(Extracted entries begins)

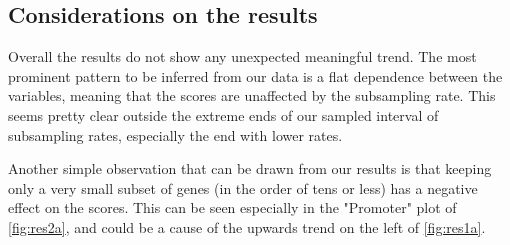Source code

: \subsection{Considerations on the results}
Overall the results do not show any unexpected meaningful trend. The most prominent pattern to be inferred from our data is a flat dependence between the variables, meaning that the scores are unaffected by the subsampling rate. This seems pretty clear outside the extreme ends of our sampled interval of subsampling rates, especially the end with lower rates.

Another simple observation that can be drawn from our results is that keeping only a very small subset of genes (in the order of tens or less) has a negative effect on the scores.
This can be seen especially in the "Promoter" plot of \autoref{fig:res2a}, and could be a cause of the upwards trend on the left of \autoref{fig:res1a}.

(Extracted entries ends)
(Extracted entries begins)

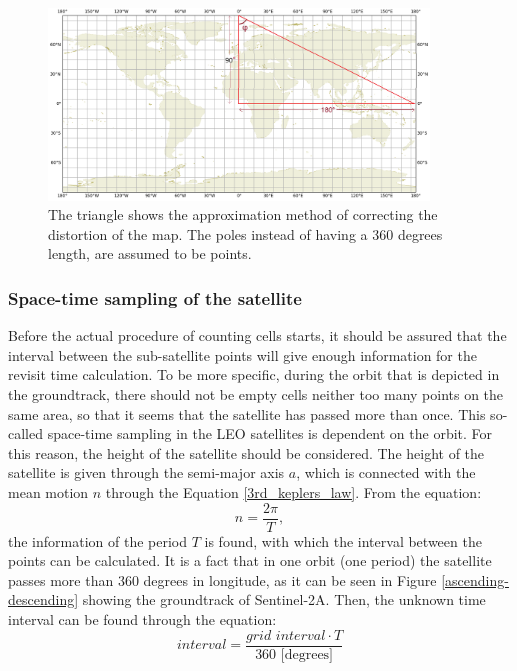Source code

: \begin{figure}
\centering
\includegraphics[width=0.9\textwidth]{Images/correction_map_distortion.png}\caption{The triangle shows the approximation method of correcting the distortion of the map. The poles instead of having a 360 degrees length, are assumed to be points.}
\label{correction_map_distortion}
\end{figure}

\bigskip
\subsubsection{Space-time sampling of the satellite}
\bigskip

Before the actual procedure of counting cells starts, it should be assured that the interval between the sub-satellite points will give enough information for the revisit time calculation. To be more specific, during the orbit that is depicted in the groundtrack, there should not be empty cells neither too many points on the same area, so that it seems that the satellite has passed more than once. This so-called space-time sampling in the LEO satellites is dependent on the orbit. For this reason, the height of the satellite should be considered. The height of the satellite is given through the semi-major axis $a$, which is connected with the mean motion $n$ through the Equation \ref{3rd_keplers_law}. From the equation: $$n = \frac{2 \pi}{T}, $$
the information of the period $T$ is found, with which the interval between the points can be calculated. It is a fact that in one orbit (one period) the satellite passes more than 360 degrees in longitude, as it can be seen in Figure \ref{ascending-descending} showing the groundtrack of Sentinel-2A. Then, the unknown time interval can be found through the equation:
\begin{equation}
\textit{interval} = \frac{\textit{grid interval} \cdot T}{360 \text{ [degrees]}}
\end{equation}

(Extracted entries ends)

Required work: State the number of lines in the data that contain the word "than", offering no other text.

Your response: 2